Stored data:
——
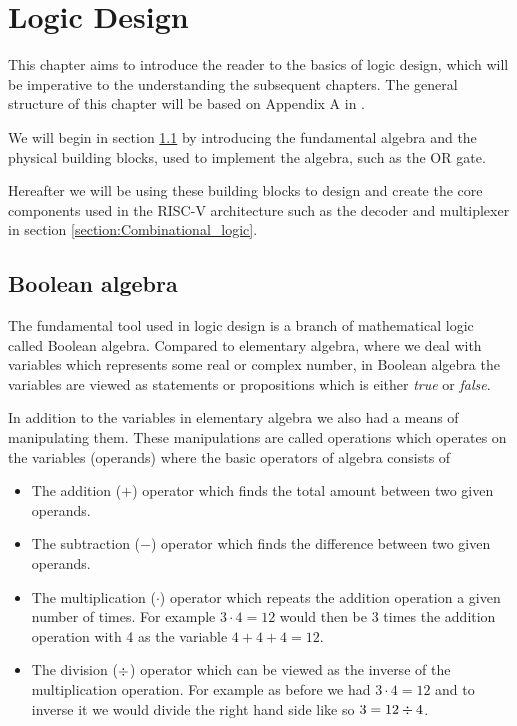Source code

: \chapter{Logic Design}

This chapter aims to introduce the reader to the basics of logic design, which will be imperative to the understanding the subsequent chapters. The general structure of this chapter will be based on Appendix A in \cite{riscVbook}. 

We will begin in section \ref{section:Boolean_algebra} by introducing the fundamental algebra and the physical building blocks, used to implement the algebra, such as the OR gate. 

Hereafter we will be using these building blocks to design and create the core components used in the RISC-V architecture such as the decoder and multiplexer in section \ref{section:Combinational_logic}. 

\section{Boolean algebra}\label{section:Boolean_algebra}

    The fundamental tool used in logic design is a branch of mathematical logic called Boolean algebra. Compared to elementary algebra, where we deal with variables which represents some real or complex number, in Boolean algebra the variables are viewed as statements or propositions which is either \textit{true} or \textit{false}.
    
    In addition to the variables in elementary algebra we also had a means of manipulating them. These manipulations are called operations which operates on the variables (operands) where the basic operators of algebra consists of 
    
    \begin{itemize}
        \item The addition ($+$) operator which finds the total amount between two given operands.
        \item The subtraction ($-$) operator which finds the difference between two given operands.
        \item The multiplication ($\cdot$) operator which repeats the addition operation a given number of times.
              For example $3 \cdot 4 = 12$ would then be 3 times the addition operation with 4 as the variable $4+4+4 = 12$.
        \item The division ($ \divisionsymbol $) operator which can be viewed as the inverse of the multiplication operation. For example as before we had $3 \cdot 4 = 12$ and to inverse it we would divide the right hand side like so $3 = 12 \divisionsymbol 4$.    
    \end{itemize}
    

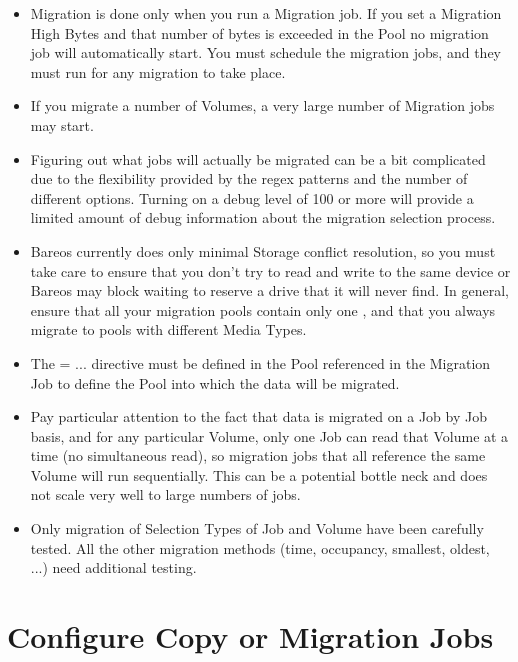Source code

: \begin{itemize}
\item Migration is done only when you run a Migration job. If you set a
      Migration High Bytes and that number of bytes is exceeded in the Pool
      no migration job will automatically start.  You must schedule the
      migration jobs, and they must run for any migration to take place.

\item If you migrate a number of Volumes, a very large number of Migration
      jobs may start.

\item Figuring out what jobs will actually be migrated can be a bit complicated
      due to the flexibility provided by the regex patterns and the number of
      different options.  Turning on a debug level of 100 or more will provide
      a limited amount of debug information about the migration selection
      process.

\item Bareos currently does only minimal Storage conflict resolution, so you
      must take care to ensure that you don't try to read and write to the
      same device or Bareos may block waiting to reserve a drive that it
      will never find. In general, ensure that all your migration
      pools contain only one ,
      and that you always
      migrate to pools with different Media Types.

\item The  = ... directive must be defined in the Pool
     referenced in the Migration Job to define the Pool into which the
     data will be migrated.

\item Pay particular attention to the fact that data is migrated on a Job
     by Job basis, and for any particular Volume, only one Job can read
     that Volume at a time (no simultaneous read), so migration jobs that
     all reference the same Volume will run sequentially.  This can be a
     potential bottle neck and does not scale very well to large numbers
     of jobs.

\item Only migration of Selection Types of Job and Volume have
     been carefully tested. All the other migration methods (time,
     occupancy, smallest, oldest, ...) need additional testing.
\end{itemize}

\section{Configure Copy or Migration Jobs}

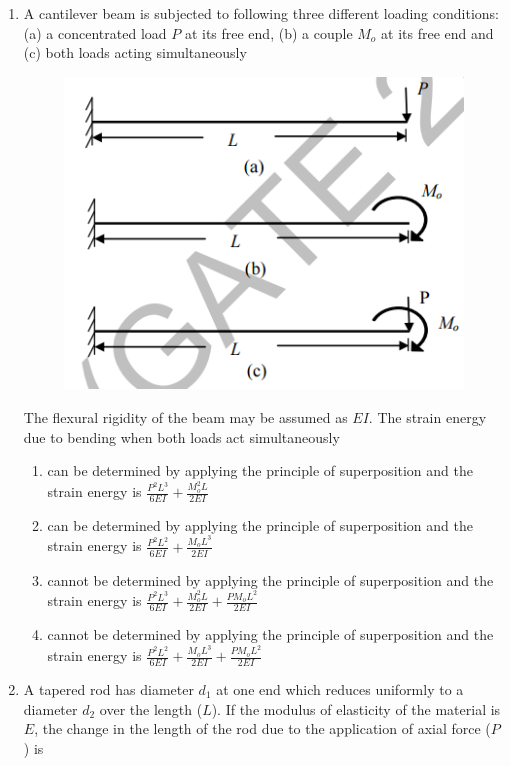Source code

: \documentclass[a4paper,10pt]{article}
\begin{document}
\begin{enumerate}
    \item A cantilever beam is subjected to following three different loading conditions:
    (a) a concentrated load $P$ at its free end,
    (b) a couple $M_o$ at its free end and
    (c) both loads acting simultaneously
    \begin{figure}[H] \centering \includegraphics[width=0.4\columnwidth]{q15_solid.png} \caption*{} \label{fig:q15_solid} \end{figure}
    The flexural rigidity of the beam may be assumed as $EI$. The strain energy due to bending when both loads act simultaneously
    
    \hfill{}
    \begin{enumerate}[label=\Alph*)]
        \item can be determined by applying the principle of superposition and the strain energy is $\frac{P^2L^3}{6EI} + \frac{M_o^2 L}{2EI}$
        \item can be determined by applying the principle of superposition and the strain energy is $\frac{P^2L^2}{6EI} + \frac{M_o L^3}{2EI}$
        \item cannot be determined by applying the principle of superposition and the strain energy is $\frac{P^2L^3}{6EI} + \frac{M_o^2 L}{2EI} + \frac{P M_o L^2}{2EI}$
        \item cannot be determined by applying the principle of superposition and the strain energy is $\frac{P^2L^2}{6EI} + \frac{M_o L^3}{2EI} + \frac{P M_o L^2}{2EI}$
    \end{enumerate}
    
    \item A tapered rod has diameter $d_1$ at one end which reduces uniformly to a diameter $d_2$ over the length ($L$). If the modulus of elasticity of the material is $E$, the change in the length of the rod due to the application of axial force ($P$) is
    
    \hfill{}
    \begin{enumerate}[label=\Alph*)]
    \end{enumerate}
    

\end{enumerate}
\end{document}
——
ASSIGNMENT: The entries above should be retyped exactly, minus any pictures.

SOLUTION FOR THIS EXERCISE:
Source code

: \chapter{Logic Design}

This chapter aims to introduce the reader to the basics of logic design, which will be imperative to the understanding the subsequent chapters. The general structure of this chapter will be based on Appendix A in \cite{riscVbook}. 

We will begin in section \ref{section:Boolean_algebra} by introducing the fundamental algebra and the physical building blocks, used to implement the algebra, such as the OR gate. 

Hereafter we will be using these building blocks to design and create the core components used in the RISC-V architecture such as the decoder and multiplexer in section \ref{section:Combinational_logic}. 

\section{Boolean algebra}\label{section:Boolean_algebra}

    The fundamental tool used in logic design is a branch of mathematical logic called Boolean algebra. Compared to elementary algebra, where we deal with variables which represents some real or complex number, in Boolean algebra the variables are viewed as statements or propositions which is either \textit{true} or \textit{false}.
    
    In addition to the variables in elementary algebra we also had a means of manipulating them. These manipulations are called operations which operates on the variables (operands) where the basic operators of algebra consists of 
    
    \begin{itemize}
        \item The addition ($+$) operator which finds the total amount between two given operands.
        \item The subtraction ($-$) operator which finds the difference between two given operands.
        \item The multiplication ($\cdot$) operator which repeats the addition operation a given number of times.
              For example $3 \cdot 4 = 12$ would then be 3 times the addition operation with 4 as the variable $4+4+4 = 12$.
        \item The division ($ \divisionsymbol $) operator which can be viewed as the inverse of the multiplication operation. For example as before we had $3 \cdot 4 = 12$ and to inverse it we would divide the right hand side like so $3 = 12 \divisionsymbol 4$.    
    \end{itemize}
    

Source code

: \begin{itemize}
\item Migration is done only when you run a Migration job. If you set a
      Migration High Bytes and that number of bytes is exceeded in the Pool
      no migration job will automatically start.  You must schedule the
      migration jobs, and they must run for any migration to take place.

\item If you migrate a number of Volumes, a very large number of Migration
      jobs may start.

\item Figuring out what jobs will actually be migrated can be a bit complicated
      due to the flexibility provided by the regex patterns and the number of
      different options.  Turning on a debug level of 100 or more will provide
      a limited amount of debug information about the migration selection
      process.

\item Bareos currently does only minimal Storage conflict resolution, so you
      must take care to ensure that you don't try to read and write to the
      same device or Bareos may block waiting to reserve a drive that it
      will never find. In general, ensure that all your migration
      pools contain only one ,
      and that you always
      migrate to pools with different Media Types.

\item The  = ... directive must be defined in the Pool
     referenced in the Migration Job to define the Pool into which the
     data will be migrated.

\item Pay particular attention to the fact that data is migrated on a Job
     by Job basis, and for any particular Volume, only one Job can read
     that Volume at a time (no simultaneous read), so migration jobs that
     all reference the same Volume will run sequentially.  This can be a
     potential bottle neck and does not scale very well to large numbers
     of jobs.

\item Only migration of Selection Types of Job and Volume have
     been carefully tested. All the other migration methods (time,
     occupancy, smallest, oldest, ...) need additional testing.
\end{itemize}

\section{Configure Copy or Migration Jobs}

Source code

: \documentclass[a4paper,10pt]{article}
\begin{document}
\begin{enumerate}
    \item A cantilever beam is subjected to following three different loading conditions:
    (a) a concentrated load $P$ at its free end,
    (b) a couple $M_o$ at its free end and
    (c) both loads acting simultaneously
    \begin{figure}[H] \centering \includegraphics[width=0.4\columnwidth]{q15_solid.png} \caption*{} \label{fig:q15_solid} \end{figure}
    The flexural rigidity of the beam may be assumed as $EI$. The strain energy due to bending when both loads act simultaneously
    
    \hfill{}
    \begin{enumerate}[label=\Alph*)]
        \item can be determined by applying the principle of superposition and the strain energy is $\frac{P^2L^3}{6EI} + \frac{M_o^2 L}{2EI}$
        \item can be determined by applying the principle of superposition and the strain energy is $\frac{P^2L^2}{6EI} + \frac{M_o L^3}{2EI}$
        \item cannot be determined by applying the principle of superposition and the strain energy is $\frac{P^2L^3}{6EI} + \frac{M_o^2 L}{2EI} + \frac{P M_o L^2}{2EI}$
        \item cannot be determined by applying the principle of superposition and the strain energy is $\frac{P^2L^2}{6EI} + \frac{M_o L^3}{2EI} + \frac{P M_o L^2}{2EI}$
    \end{enumerate}
    
    \item A tapered rod has diameter $d_1$ at one end which reduces uniformly to a diameter $d_2$ over the length ($L$). If the modulus of elasticity of the material is $E$, the change in the length of the rod due to the application of axial force ($P$) is
    
    \hfill{}
    \begin{enumerate}[label=\Alph*)]
    \end{enumerate}
    

\end{enumerate}
\end{document}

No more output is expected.